▶ What you should do
Your answer is every line of the material below in which the string "badges" occurs.

-----

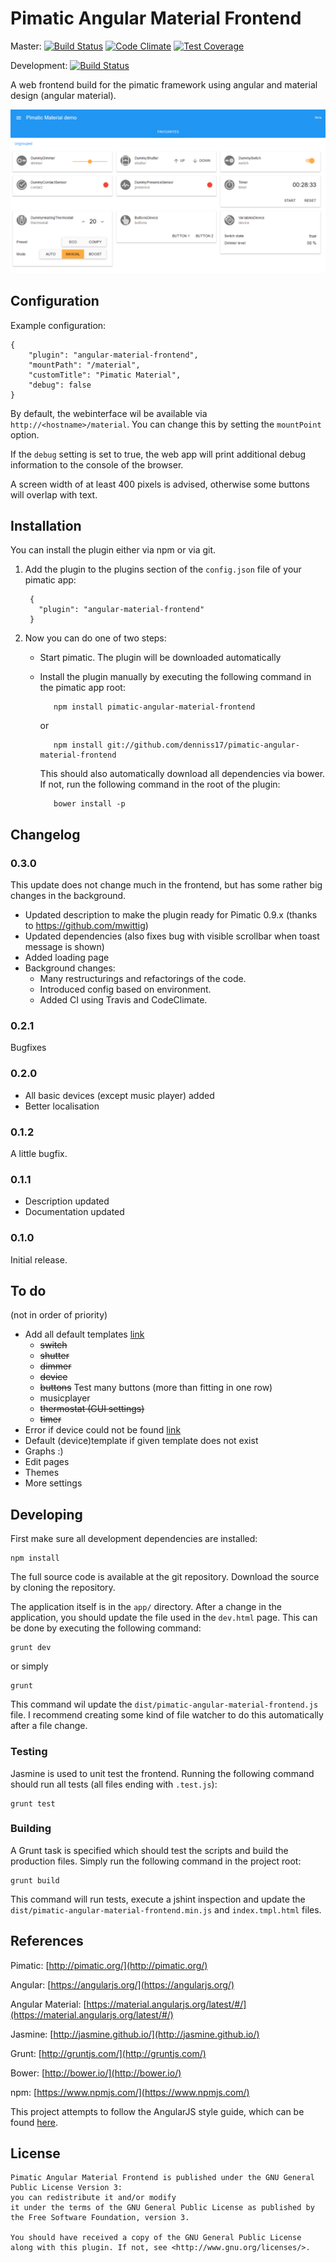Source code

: # Pimatic Angular Material Frontend

Master:
[![Build Status](https://travis-ci.org/denniss17/pimatic-angular-material-frontend.svg?branch=master)](https://travis-ci.org/denniss17/pimatic-angular-material-frontend)
[![Code Climate](https://codeclimate.com/github/denniss17/pimatic-angular-material-frontend/badges/gpa.svg)](https://codeclimate.com/github/denniss17/pimatic-angular-material-frontend)
[![Test Coverage](https://codeclimate.com/github/denniss17/pimatic-angular-material-frontend/badges/coverage.svg)](https://codeclimate.com/github/denniss17/pimatic-angular-material-frontend/coverage)

Development:
[![Build Status](https://travis-ci.org/denniss17/pimatic-angular-material-frontend.svg?branch=develop)](https://travis-ci.org/denniss17/pimatic-angular-material-frontend)

A web frontend build for the pimatic framework using angular and material design (angular material).

![](screenshot.png)

## Configuration
Example configuration:
	
	{
      	"plugin": "angular-material-frontend",
		"mountPath": "/material",
		"customTitle": "Pimatic Material",
		"debug": false
    }

By default, the webinterface wil be available via `http://<hostname>/material`. You can change this by setting the `mountPoint` option.

If the `debug` setting is set to true, the web app will print additional debug information to the console of the browser.

A screen width of at least 400 pixels is advised, otherwise some buttons will overlap with text.

## Installation
You can install the plugin either via npm or via git.

1. Add the plugin to the plugins section of the `config.json` file of your pimatic app:

	    {
	      "plugin": "angular-material-frontend"
	    }

2. Now you can do one of two steps:
   - Start pimatic. The plugin will be downloaded automatically
   - Install the plugin manually by executing the following command in the pimatic app root:

    		npm install pimatic-angular-material-frontend

		or

			npm install git://github.com/denniss17/pimatic-angular-material-frontend

		This should also automatically download all dependencies via bower. If not, run the following command in the root of the plugin:

    		bower install -p

## Changelog
### 0.3.0
This update does not change much in the frontend, but has some rather big changes in the background.

- Updated description to make the plugin ready for Pimatic 0.9.x (thanks to https://github.com/mwittig)
- Updated dependencies (also fixes bug with visible scrollbar when toast message is shown)
- Added loading page
- Background changes:
    - Many restructurings and refactorings of the code.
    - Introduced config based on environment.
    - Added CI using Travis and CodeClimate.

### 0.2.1
Bugfixes

### 0.2.0
- All basic devices (except music player) added
- Better localisation

### 0.1.2
A little bugfix.

### 0.1.1
- Description updated
- Documentation updated

### 0.1.0
Initial release.

## To do
(not in order of priority)

- Add all default templates [link](https://github.com/pimatic/pimatic-mobile-frontend/blob/master/app/views/pages/index.jade)
	- ~~switch~~
	- ~~shutter~~
	- ~~dimmer~~
	- ~~device~~
	- ~~buttons~~ Test many buttons (more than fitting in one row)
    - musicplayer
	- ~~thermostat (GUI settings)~~
	- ~~timer~~
- Error if device could not be found [link](https://github.com/pimatic/pimatic-mobile-frontend/blob/master/app/pages/index-items.coffee#L58)
- Default (device)template if given template does not exist
- Graphs :)
- Edit pages
- Themes
- More settings

## Developing
First make sure all development dependencies are installed:

	npm install

The full source code is available at the git repository. Download the source by cloning the repository.

The application itself is in the `app/` directory. After a change in the application, you should update the file used in the `dev.html` page. This can be done by executing the following command:

	grunt dev

or simply

	grunt

This command wil update the `dist/pimatic-angular-material-frontend.js` file. I recommend creating some kind of file watcher to do this automatically after a file change.

### Testing
Jasmine is used to unit test the frontend. Running the following command should run all tests (all files ending with `.test.js`):

    grunt test

### Building
A Grunt task is specified which should test the scripts and build the production files. Simply run the following command in the project root:

    grunt build

This command will run tests, execute a jshint inspection and update the `dist/pimatic-angular-material-frontend.min.js` and `index.tmpl.html` files.

## References
Pimatic: [http://pimatic.org/](http://pimatic.org/)

Angular: [https://angularjs.org/](https://angularjs.org/)

Angular Material: [https://material.angularjs.org/latest/#/](https://material.angularjs.org/latest/#/)

Jasmine: [http://jasmine.github.io/](http://jasmine.github.io/)

Grunt: [http://gruntjs.com/](http://gruntjs.com/)

Bower: [http://bower.io/](http://bower.io/)

npm: [https://www.npmjs.com/](https://www.npmjs.com/)

This project attempts to follow the AngularJS style guide, which can be found [here](https://github.com/mgechev/angularjs-style-guide).

## License

	Pimatic Angular Material Frontend is published under the GNU General Public License Version 3:
	you can redistribute it and/or modify
	it under the terms of the GNU General Public License as published by
	the Free Software Foundation, version 3.
	
	You should have received a copy of the GNU General Public License
	along with this plugin. If not, see <http://www.gnu.org/licenses/>.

-----

▶ Result
[![Code Climate](https://codeclimate.com/github/denniss17/pimatic-angular-material-frontend/badges/gpa.svg)](https://codeclimate.com/github/denniss17/pimatic-angular-material-frontend)
[![Test Coverage](https://codeclimate.com/github/denniss17/pimatic-angular-material-frontend/badges/coverage.svg)](https://codeclimate.com/github/denniss17/pimatic-angular-material-frontend/coverage)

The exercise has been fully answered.